Rowdy postwar years—“the Enforcer.” Meg—pal, repo sidekick. A fling with Jack Woods—I let it go. Study ate up my time-Meg ran wild solo. She met two hoods: Tony Trombino, Tony Brancato.
June ‘51—our parents dead in a car wreck.
The guts, the will—
A motel room—Franz and Hilda Klein fresh buried. Naked just to see. On each other—every taste half recoil.
Meg broke it off—no finish. Fumbles: our clothes, words, the lights off.
I still wanted it.
She didn’t.
She ran crazy with Trombino and Brancato.
The fucks messed with Jack Dragna—the Outfit’s number-one man in L.A. Jack showed me a picture: Meg—bruises, hickeys—Trombino/ Brancato verified.
Verified—they popped a mob dice game.
Jack said five grand, you clip them—I said yes.
I set it up-a shakedown run—”We’ll rob this bookie holding big.” August 6, 1648 North Ogden—the Two Tonys in a ‘49 Dodge. I slid in the backseat and blew their brains out.
“Mob Warfare” headlines—Dragna’s boss torpedo picked up quick. His alibi: Jack D.’s parish priest. Gangland unsolved—let the fucking wops kill each other.
I was paid—plus a tape bonus: a man raging at the scum who hurt his sister. Dragna’s voice-squelched out. My voice: “I will fucking kill them. I will fucking kill them for free.”
Mickey Cohen called. Jack said I owed the Outfit—the debt kosher for a few favors. Jack would call, I’d be paid—strictly business.
Hooked.
Called:
June 2, ‘53: I clipped a dope chemist in Vegas.
March 26, ‘55: I killed two jigs who raped a mob guy’s wife.
September ‘57, a rumor: Jack D.—heart disease bad.
I called him.
Jack said, “Come see me.”
We met at a beachfront motel—his fixing-to-die-fuck spot. Guinea heaven: booze, smut, whores next door.

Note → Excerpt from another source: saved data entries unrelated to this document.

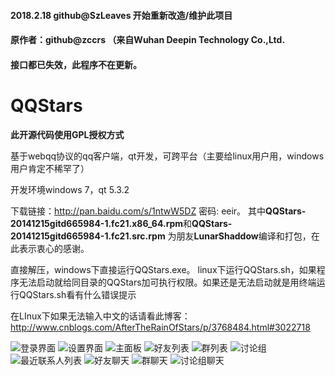 #### 2018.2.18 github@SzLeaves 开始重新改造/维护此项目
#### 原作者：github@zccrs （来自Wuhan Deepin Technology Co.,Ltd.



#### 接口都已失效，此程序不在更新。

QQStars
=======
<b>此开源代码使用GPL授权方式</b>


基于webqq协议的qq客户端，qt开发，可跨平台（主要给linux用户用，windows用户肯定不稀罕了）

开发环境windows 7，qt 5.3.2

下载链接：http://pan.baidu.com/s/1ntwW5DZ 密码: eeir。
其中<b>QQStars-20141215gitd665984-1.fc21.x86_64.rpm</b>和<b>QQStars-20141215gitd665984-1.fc21.src.rpm</b>
为朋友<b>LunarShaddow</b>编译和打包，在此表示衷心的感谢。

直接解压，windows下直接运行QQStars.exe。
linux下运行QQStars.sh，如果程序无法启动就给同目录的QQStars加可执行权限。如果还是无法启动就是用终端运行QQStars.sh看有什么错误提示

在LInux下如果无法输入中文的话请看此博客：http://www.cnblogs.com/AfterTheRainOfStars/p/3768484.html#3022718

![登录界面](https://github.com/AfterTheRainOfStars/QQStars/blob/master/introduce/login.jpg)
![设置界面](https://github.com/AfterTheRainOfStars/QQStars/blob/master/introduce/设置界面.jpg)
![主面板](https://github.com/AfterTheRainOfStars/QQStars/blob/master/introduce/mainWindow.jpg)
![好友列表](https://github.com/AfterTheRainOfStars/QQStars/blob/master/introduce/好友列表.jpg)
![群列表](https://github.com/AfterTheRainOfStars/QQStars/blob/master/introduce/群列表.jpg)
![讨论组](https://github.com/AfterTheRainOfStars/QQStars/blob/master/introduce/讨论组列表.jpg)
![最近联系人列表](https://github.com/AfterTheRainOfStars/QQStars/blob/master/introduce/最近联系人列表.jpg)
![好友聊天](https://github.com/AfterTheRainOfStars/QQStars/blob/master/introduce/好友聊天页.jpg)
![群聊天](https://github.com/AfterTheRainOfStars/QQStars/blob/master/introduce/群聊天页.jpg)
![讨论组聊天](https://github.com/AfterTheRainOfStars/QQStars/blob/master/introduce/讨论组聊天页.jpg)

I begged him: cancel my debt.
Jack said, “The whores do lez stuff.”
I choked him dead with a pillow.
Coroner’s verdict/mob consensus: heart attack.
Sam Giancana—my new caller. Mickey C. his front man: cop favors, clip jobs.
Meg sensed something. Lie away her part, take all the guilt. Sleep—restless, sweaty.
The phone-grab it—”Yes?”
“Dave? Dan Wilhite.”
Narco—the boss. “What is it, Captain?”
“It’s… shit, do you know J. C. Kafesjian?”
“I know who he is. I know what he is to the Department.”
Wilhite, low: “I’m at a crime scene. I can’t really talk and I’ve got nobody to send over, so I called you.”
Hit the lights. “Fill me in, I’ll go.”
“It’s, shit, it’s a burglary at J.C.’s house.”